Linear stability of the first bifurcation in a tumor growth free boundary problem via local bifurcation structure

TL;DR

This paper analyzes the linear stability of bifurcating solutions in a 3D tumor growth model, revealing instability of non-radial solutions near bifurcation points using bifurcation structure analysis.

Contribution

It introduces a novel approach to assess linear stability of bifurcating solutions in a tumor growth free boundary problem without explicit solution expressions.

Findings

Bifurcation curve exhibits a transcritical bifurcation with negative slope.

Stationary bifurcation solutions are linearly unstable under non-radial perturbations.

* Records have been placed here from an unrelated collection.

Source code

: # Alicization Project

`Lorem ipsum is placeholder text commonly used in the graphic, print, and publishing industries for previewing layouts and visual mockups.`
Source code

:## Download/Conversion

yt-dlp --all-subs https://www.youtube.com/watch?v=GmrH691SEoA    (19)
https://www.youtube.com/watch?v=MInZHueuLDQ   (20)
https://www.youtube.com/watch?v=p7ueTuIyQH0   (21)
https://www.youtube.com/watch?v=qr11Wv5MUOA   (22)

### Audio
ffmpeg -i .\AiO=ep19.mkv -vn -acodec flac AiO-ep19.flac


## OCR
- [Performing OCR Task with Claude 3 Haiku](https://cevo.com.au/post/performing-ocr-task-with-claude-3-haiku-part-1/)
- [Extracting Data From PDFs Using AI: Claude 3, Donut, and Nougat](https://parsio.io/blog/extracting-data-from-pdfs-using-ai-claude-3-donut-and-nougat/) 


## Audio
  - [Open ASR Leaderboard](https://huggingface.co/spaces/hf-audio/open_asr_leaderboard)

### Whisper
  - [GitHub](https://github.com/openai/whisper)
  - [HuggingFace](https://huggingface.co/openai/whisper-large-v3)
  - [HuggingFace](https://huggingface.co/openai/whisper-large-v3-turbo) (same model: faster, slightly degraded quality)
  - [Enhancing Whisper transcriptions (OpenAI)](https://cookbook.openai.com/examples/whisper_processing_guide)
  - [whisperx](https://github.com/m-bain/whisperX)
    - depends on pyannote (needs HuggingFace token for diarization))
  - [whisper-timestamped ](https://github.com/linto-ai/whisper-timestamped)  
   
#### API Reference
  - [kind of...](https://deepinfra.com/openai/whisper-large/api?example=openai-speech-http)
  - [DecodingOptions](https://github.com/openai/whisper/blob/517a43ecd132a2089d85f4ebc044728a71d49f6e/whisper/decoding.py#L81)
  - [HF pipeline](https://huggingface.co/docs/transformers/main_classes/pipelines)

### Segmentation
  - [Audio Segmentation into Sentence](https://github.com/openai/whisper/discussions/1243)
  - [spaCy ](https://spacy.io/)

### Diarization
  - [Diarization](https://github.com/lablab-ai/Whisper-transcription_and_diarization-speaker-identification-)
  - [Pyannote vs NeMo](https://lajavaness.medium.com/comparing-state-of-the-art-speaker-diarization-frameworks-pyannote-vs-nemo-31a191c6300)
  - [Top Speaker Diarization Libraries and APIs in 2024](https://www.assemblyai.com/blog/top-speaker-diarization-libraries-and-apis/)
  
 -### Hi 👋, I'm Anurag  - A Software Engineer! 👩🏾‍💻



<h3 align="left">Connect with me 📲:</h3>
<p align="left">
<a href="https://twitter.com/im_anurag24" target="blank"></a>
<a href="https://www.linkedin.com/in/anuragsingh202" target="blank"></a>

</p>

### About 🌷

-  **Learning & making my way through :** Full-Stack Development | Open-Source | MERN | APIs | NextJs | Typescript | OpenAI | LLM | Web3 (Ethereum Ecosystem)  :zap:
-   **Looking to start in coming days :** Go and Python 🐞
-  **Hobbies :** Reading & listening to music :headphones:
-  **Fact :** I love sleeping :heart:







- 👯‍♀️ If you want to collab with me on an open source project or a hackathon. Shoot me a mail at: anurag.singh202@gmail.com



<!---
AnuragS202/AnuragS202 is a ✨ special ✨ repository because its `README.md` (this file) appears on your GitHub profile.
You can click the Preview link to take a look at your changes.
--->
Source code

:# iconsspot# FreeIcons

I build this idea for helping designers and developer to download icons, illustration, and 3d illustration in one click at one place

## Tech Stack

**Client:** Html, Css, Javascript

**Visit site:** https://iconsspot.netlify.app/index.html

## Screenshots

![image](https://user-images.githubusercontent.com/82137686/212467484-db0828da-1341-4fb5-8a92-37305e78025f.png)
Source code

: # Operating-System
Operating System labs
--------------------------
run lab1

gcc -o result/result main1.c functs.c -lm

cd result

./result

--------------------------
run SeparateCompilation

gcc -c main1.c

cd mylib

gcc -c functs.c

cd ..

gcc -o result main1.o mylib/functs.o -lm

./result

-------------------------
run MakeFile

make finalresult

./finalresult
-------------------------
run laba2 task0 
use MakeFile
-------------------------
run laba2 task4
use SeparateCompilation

Standard stability analysis methods are inadequate due to a complex eigenstructure.

Abstract

In this paper, we consider a 3-dimensional free boundary problem modeling tumor growth with the Robin boundary condition. The system involves a positive parameter $\mu$ which reflects the intensity of tumor aggressiveness. Huang, Zhang and Hu [Nonlinear Anal. Real World Appl. 2017(35), 483-502] have shown that for each $\mu_n$ ($n$ even) in a strictly increasing sequence $\{ \mu_n \}(n\geq 2)$, there exists a stationary bifurcation solution $(\sigma_n(\varepsilon),p_n(\varepsilon),r_n(\varepsilon))$ with $\mu = \mu_n(\varepsilon)$ bifurcating from $\mu_n$. We first derive that the bifurcation curve $(r_2(\varepsilon),\mu_2(\varepsilon))$ exhibits a transcritical bifurcation with $\mu_2'(0)<0$. Moreover, we show that the stationary bifurcation solution $(\sigma_2(\varepsilon),p_2(\varepsilon),r_2(\varepsilon))$ is linearly unstable for small $|\varepsilon|$ under non-radially symmetric perturbations. In contrast to the linear stability of the radially symmetric stationary solution, the lack of explicit expressions for bifurcation solutions adds great difficulty in analyzing their linear stability. The novelty of this paper lies in the use of the bifurcation curve's structure to overcome the above difficulties. Moreover, this linear stability result is not established using the standard method, due to an eight-dimensional generalized kernel at eigenvalue 0 for the linearized operator.